#### Task directions
Search the records below for the word "created", then return every line where it appears.
[Data shown — start]
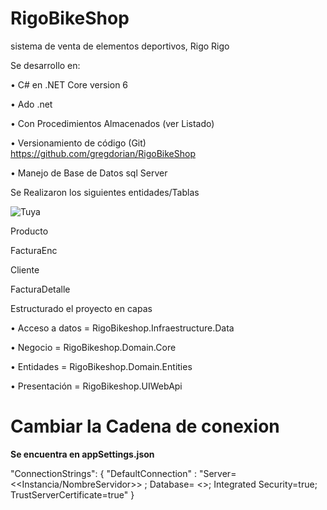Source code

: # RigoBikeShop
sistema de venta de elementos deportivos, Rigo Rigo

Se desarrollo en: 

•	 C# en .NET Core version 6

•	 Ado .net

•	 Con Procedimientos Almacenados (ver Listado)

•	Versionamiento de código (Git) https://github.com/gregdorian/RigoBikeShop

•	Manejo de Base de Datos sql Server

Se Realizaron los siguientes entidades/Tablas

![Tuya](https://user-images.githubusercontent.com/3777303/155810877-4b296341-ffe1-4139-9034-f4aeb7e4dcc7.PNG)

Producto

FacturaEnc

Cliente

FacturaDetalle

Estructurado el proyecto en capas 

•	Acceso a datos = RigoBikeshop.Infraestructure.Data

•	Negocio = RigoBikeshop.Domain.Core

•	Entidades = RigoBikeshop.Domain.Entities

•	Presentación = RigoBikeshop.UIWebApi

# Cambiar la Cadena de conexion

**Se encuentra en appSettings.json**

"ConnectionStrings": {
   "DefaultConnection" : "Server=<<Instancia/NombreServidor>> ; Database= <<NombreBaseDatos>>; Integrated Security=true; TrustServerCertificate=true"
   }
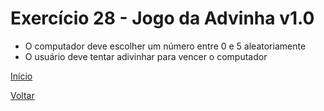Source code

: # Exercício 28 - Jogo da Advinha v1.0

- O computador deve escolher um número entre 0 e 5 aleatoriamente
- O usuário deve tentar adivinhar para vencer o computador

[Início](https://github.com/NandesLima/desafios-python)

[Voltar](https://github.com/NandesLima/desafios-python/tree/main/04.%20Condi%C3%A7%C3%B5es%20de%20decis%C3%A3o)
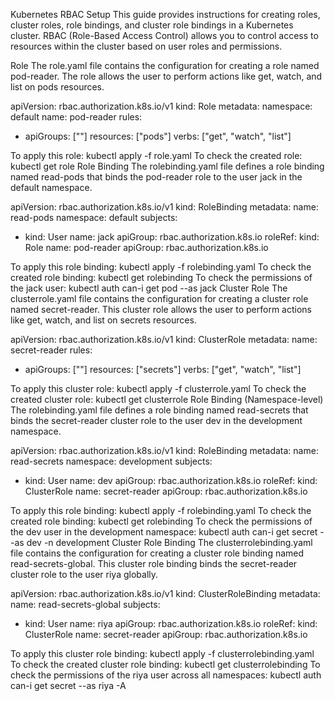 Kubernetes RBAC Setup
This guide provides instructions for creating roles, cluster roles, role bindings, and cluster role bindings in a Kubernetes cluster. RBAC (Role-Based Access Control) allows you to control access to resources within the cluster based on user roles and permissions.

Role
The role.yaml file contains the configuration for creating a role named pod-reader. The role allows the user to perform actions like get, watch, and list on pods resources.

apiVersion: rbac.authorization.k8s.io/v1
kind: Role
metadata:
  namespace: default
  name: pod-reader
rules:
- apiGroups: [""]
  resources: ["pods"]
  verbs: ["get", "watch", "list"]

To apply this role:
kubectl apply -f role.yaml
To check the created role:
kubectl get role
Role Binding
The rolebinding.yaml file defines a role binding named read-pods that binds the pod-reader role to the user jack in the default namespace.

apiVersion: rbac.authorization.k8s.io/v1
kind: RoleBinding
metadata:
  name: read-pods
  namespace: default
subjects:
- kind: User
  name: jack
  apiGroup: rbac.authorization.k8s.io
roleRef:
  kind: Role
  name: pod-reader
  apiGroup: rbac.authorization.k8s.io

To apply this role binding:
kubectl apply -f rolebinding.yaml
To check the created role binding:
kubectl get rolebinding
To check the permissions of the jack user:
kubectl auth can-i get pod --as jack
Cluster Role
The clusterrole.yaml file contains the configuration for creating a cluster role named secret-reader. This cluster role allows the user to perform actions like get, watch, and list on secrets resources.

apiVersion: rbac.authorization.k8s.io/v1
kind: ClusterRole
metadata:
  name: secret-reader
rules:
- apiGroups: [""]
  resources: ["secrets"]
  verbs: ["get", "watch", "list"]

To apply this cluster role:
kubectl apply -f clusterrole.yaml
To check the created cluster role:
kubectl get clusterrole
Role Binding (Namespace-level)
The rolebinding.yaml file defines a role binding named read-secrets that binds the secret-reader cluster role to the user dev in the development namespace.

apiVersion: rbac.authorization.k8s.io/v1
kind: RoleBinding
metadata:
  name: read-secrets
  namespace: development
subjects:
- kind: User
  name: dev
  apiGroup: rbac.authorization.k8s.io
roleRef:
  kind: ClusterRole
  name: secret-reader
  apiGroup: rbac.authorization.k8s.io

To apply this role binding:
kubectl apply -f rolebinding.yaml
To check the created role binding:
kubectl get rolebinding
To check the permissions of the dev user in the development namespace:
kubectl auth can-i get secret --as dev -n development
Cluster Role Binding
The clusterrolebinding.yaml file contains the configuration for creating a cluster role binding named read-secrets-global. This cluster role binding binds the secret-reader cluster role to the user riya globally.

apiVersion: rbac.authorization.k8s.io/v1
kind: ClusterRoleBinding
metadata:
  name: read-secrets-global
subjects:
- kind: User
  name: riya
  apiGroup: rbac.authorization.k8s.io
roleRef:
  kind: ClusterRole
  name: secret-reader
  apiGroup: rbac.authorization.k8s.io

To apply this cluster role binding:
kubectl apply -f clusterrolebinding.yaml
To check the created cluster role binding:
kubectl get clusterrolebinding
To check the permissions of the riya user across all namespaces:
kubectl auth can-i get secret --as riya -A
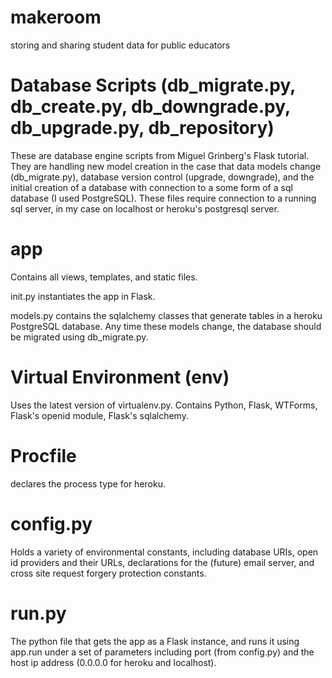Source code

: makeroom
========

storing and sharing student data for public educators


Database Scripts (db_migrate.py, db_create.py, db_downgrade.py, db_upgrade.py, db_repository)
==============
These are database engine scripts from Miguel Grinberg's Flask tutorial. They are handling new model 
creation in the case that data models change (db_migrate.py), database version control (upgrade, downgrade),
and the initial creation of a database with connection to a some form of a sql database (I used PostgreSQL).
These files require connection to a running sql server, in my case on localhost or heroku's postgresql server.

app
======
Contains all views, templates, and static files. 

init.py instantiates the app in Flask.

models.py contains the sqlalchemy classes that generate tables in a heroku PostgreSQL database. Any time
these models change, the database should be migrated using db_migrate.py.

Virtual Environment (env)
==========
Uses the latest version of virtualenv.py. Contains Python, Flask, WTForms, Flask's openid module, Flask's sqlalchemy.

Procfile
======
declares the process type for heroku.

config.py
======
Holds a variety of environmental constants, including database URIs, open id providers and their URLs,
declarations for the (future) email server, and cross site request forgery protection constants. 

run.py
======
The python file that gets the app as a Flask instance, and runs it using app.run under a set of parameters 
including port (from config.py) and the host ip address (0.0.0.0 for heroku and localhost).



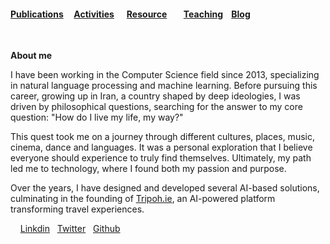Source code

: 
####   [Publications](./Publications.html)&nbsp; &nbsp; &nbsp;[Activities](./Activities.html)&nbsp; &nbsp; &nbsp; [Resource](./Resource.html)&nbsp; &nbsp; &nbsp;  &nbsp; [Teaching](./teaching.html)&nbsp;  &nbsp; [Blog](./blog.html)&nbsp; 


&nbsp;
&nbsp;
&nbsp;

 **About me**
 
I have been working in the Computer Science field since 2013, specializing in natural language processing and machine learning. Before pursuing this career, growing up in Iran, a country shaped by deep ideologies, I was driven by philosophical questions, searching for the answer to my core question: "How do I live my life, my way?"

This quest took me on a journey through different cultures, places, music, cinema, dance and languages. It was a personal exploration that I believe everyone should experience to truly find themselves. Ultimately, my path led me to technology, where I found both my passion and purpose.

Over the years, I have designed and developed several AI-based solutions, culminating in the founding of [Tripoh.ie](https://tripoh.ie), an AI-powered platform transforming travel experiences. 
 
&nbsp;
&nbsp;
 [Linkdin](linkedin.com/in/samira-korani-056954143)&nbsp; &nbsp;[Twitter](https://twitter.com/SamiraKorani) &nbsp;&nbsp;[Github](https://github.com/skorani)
[Data shown — finish]
#### Answer section
To check the created role:
To check the created role binding:
To check the created cluster role:
To check the created role binding:
To check the created cluster role binding:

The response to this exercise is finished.